L’art de bien vieillir dans l’esprit du Tao, poèmes chinois traduits et présentés par Hervé Collet et Cheng Wing Fun, collection Spiritualités vivantes, Editions Albin Michel.
Alors que nous cherchons des lieux où parquer nos vieux pour qu’ils ne nous cassent pas les pieds, si possible à moindre frais, la Chine traditionnelle a toujours su considérer le quatrième âge comme un âge d’or. L’expérience est cette matière précieuse qui donne accès à l’essence des choses à travers le sens de l’éphémère.
Emerveillement de la vieillesse, ce très beau recueil rassemble des textes du IVème siècle au XVIIIème siècle, écrits par sept poètes chinois : Wang Wei (701-761), Tu Fu (701-761), Po Chu-yi (772-846), Lu Yu (1125-1210), Yang Wan-li (1127-1206), Yuan Mei (1716-1797).
De retour la nuit
de retour au milieu de la nuit, je croise un tigre
la montagne est noire, dans la maison
tout le monde dort déjà
sur le côté je contemple la Grande Ourse
qui décline vers le Fleuve
je regarde en haut, Vénus en plein ciel
est lumineuse
la cour est généreusement éclairée par deux torches
à l’embouchure des gorges j’entends le cri
effrayé d’un gibbon
la tête blanche, le vieillard danse et chante
appuyé à ma canne, ne dormant pas,
que ferais-je d’autre ?
Tu Fu
Nous trouvons aussi dans ces pages Chuang-tzu et bien sûr Li Po.

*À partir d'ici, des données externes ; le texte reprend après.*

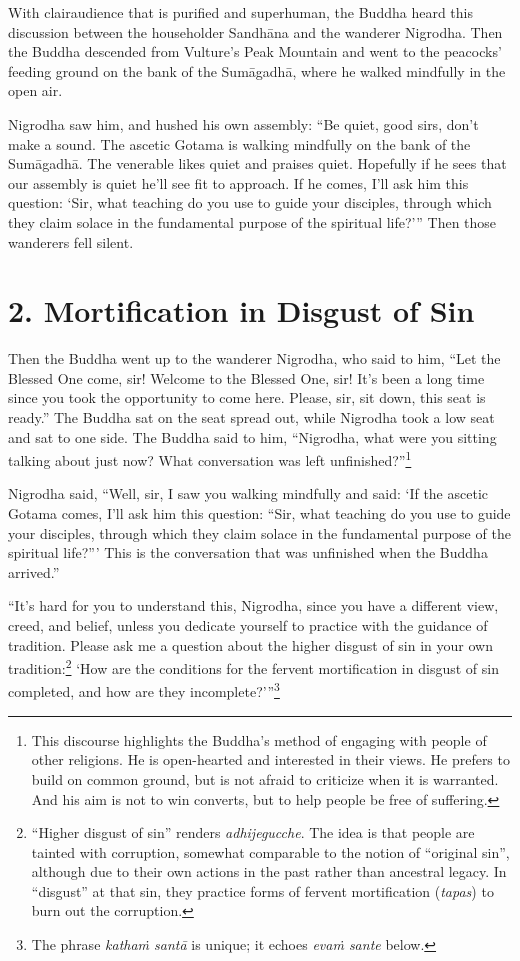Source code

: \documentclass[12pt,openany]{book}%
\begin{document}
With clairaudience that is purified and superhuman, the Buddha heard this discussion between the householder \textsanskrit{Sandhāna} and the wanderer Nigrodha. Then the Buddha descended from Vulture’s Peak Mountain and went to the peacocks’ feeding ground on the bank of the \textsanskrit{Sumāgadhā}, where he walked mindfully in the open air. 

Nigrodha saw him, and hushed his own assembly: “Be quiet, good sirs, don’t make a sound. The ascetic Gotama is walking mindfully on the bank of the \textsanskrit{Sumāgadhā}. The venerable likes quiet and praises quiet. Hopefully if he sees that our assembly is quiet he’ll see fit to approach. If he comes, I’ll ask him this question: ‘Sir, what teaching do you use to guide your disciples, through which they claim solace in the fundamental purpose of the spiritual life?’” Then those wanderers fell silent. 

\section*{2. Mortification in Disgust of Sin }

Then the Buddha went up to the wanderer Nigrodha, who said to him, “Let the Blessed One come, sir! Welcome to the Blessed One, sir! It’s been a long time since you took the opportunity to come here. Please, sir, sit down, this seat is ready.” The Buddha sat on the seat spread out, while Nigrodha took a low seat and sat to one side. The Buddha said to him, “Nigrodha, what were you sitting talking about just now? What conversation was left unfinished?”\footnote{This discourse highlights the Buddha’s method of engaging with people of other religions. He is open-hearted and interested in their views. He prefers to build on common ground, but is not afraid to criticize when it is warranted. And his aim is not to win converts, but to help people be free of suffering. } 

Nigrodha said, “Well, sir, I saw you walking mindfully and said: ‘If the ascetic Gotama comes, I’ll ask him this question: “Sir, what teaching do you use to guide your disciples, through which they claim solace in the fundamental purpose of the spiritual life?”’ This is the conversation that was unfinished when the Buddha arrived.” 

“It’s hard for you to understand this, Nigrodha, since you have a different view, creed, and belief, unless you dedicate yourself to practice with the guidance of tradition. Please ask me a question about the higher disgust of sin in your own tradition:\footnote{“Higher disgust of sin” renders \textit{adhijegucche}. The idea is that people are tainted with corruption, somewhat comparable to the notion of “original sin”, although due to their own actions in the past rather than ancestral legacy. In “disgust” at that sin, they practice forms of fervent mortification (\textit{tapas}) to burn out the corruption. } ‘How are the conditions for the fervent mortification in disgust of sin completed, and how are they incomplete?’”\footnote{The phrase \textit{\textsanskrit{kathaṁ} \textsanskrit{santā}} is unique; it echoes \textit{\textsanskrit{evaṁ} sante} below. } 
\end{document}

La fin de l’ouvrage est consacrée aux poèmes de l’art de mourir de Chuang-tzu, Tao Yuan Ming (365-427).
Mon pinceau ne vieillit pas
quand on compose des poèmes, c’est comme pour
les fleurs qui éclosent, elles sont chétives
à plus forte raison pour un homme
de quatre-vingt ans,
dont l’inspiration et l’imagination
depuis longtemps sont taries
pourtant les gens me réclament des poèmes
toute la journée ils ne cessent de m’importuner
ils savent bien que les vers à soie,
tant qu’ils ne sont pas morts,
continuent à dévider la soie jusqu’au dernier instant
je dois me faire violence pour m’exécuter
en moi-même j’ai honte, ce ne sont là que des brouillons
comment comprendre que mes bons amis,
quand ils viennent,
en fassent tous sincèrement l’éloge ?
je ne les crois pas,
néanmoins j’en conserve une copie
peut-être que ma tête et mes quatre membres
sont tous affaiblis
mon pinceau ne vieillit-il pas
Yuan Mei
les cheveux blancs, assis en lotus,
les fleurs jaunes de toutes parts m’entourent
rêvant que je suis papillon,
je volette autour de leur suave parfum
Yuan Mei
Les traducteurs dressent des portraits forts de ces grands poètes de l’âge et de la sagesse. « Le sage est nécessairement un « vieux sage » », rappellent-ils. Ils évoquent aussi Peng Tsu qui maîtrisait parfaitement l’art du souffle et est considéré comme l’initiateur des « arts de la chambre intérieure », pratiques sexuelles de longévité. Dans le taoïsme, il faut entendre les voies d’immortalité comme voies de longévité. Peng Tsu fut l’auteur des Principes pour nourrir la vie, « recueil de conseils pour préserver la santé et prolonger la vie, qui part du postulat que participer aux joies du monde est primordial pour progresser sur la voie du tao, la voie de l’accord au cours des choses. ».
C’est ce postulat de la joie qui se déploie dans ce recueil malgré le gris de la vieillesse.